Maybe it’s because we suffered a house fire in 1998. Or that we lived for 18 years on the edge of densely forested John Dean Park on Mt. Newton…
Or because I was part of a North Saanich Municipal Council that took proactive steps, through the use of Development Permits, to identify and designate lands and wooded areas of the municipality subject to interface wildfires, that I take so seriously this summer’s unusually dry weather, record-breaking temperatures and precedent-setting number of fires on Vancouver Island and across our province.
Following the devastating Kelowna fires of 2003, the Province developed a provincial coordination plan for Wildland Urban Interface (WUI) fires, as part of a larger Provincial Emergency Program and Regulations’ planning network. In North Saanich, the Council of the day realized that many areas of the municipality were at the same risk for devastating interface wild fires (fires that occur in wooded areas adjacent to housing and infrastructure development), that would not only threaten the natural environment but also endanger lives and destroy property, as seen so graphically in Kelowna.

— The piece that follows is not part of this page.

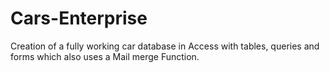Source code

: # Cars-Enterprise
Creation of a fully working car database in Access with tables, queries and forms which also uses a Mail merge Function.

A comprehensive bylaw based on provincial legislation (the Local Government Act [Parts 25 & 26] and Community Charter) to address this risk was subsequently adopted by Council that established requirements for development in designated wildfire hazard areas (siting, landscape, exterior design, form and finishes) and imposed restrictions on type and placement of trees, vegetation and accessory buildings. Many of these provisions were also based on FireSmart principles, a set of guidelines that many local governments try to follow.
As we know, the spring and summer of 2015 on Vancouver Island has produced precedent-setting drought conditions and high temperatures, resulting in water shortages and restrictions. This weather pattern has also forced bans on open burning, low flow warnings for rivers, streams and other water courses and resulted in serious wildfires on Vancouver Island that threaten communities. And it appears that the majority of current fires were most likely caused by human activity. As I write this entry, there are over 200 wildfires burning throughout British Columbia.
In Oak Bay, while it is an urban community with limited wild lands and forested areas, we have urban parkland that is largely natural habitat that interfaces with residential settlement. Anderson Hill and Uplands Park quickly come to mind as areas that could be at risk from an urban interface wildfire, particularly if the current drought continues into the fall. While Oak Bay’s Parks department does an excellent job of maintaining our local parks, wildfires are a real concern.
I recommend that Council may want to consider designing a development permitting process that regulates development in the context of Wildland Urban Interface fire prevention. Which leads me to the following questions:
- Does your local government have a plan to designate areas that are at risk for an urban interface wildfire?
- Are the appropriate planning tools in place to mitigate the effects of development in such high risk areas?
These are good questions for all municipalities and districts in the CRD. Local fire departments can also provide valuable information that addresses not only fire prevention but also emergency planning.
I encourage you to contact your municipality or regional district to find out more about Wildland Urban Interface fires and what your community is doing to address the potential hazards and risks of local wildfires.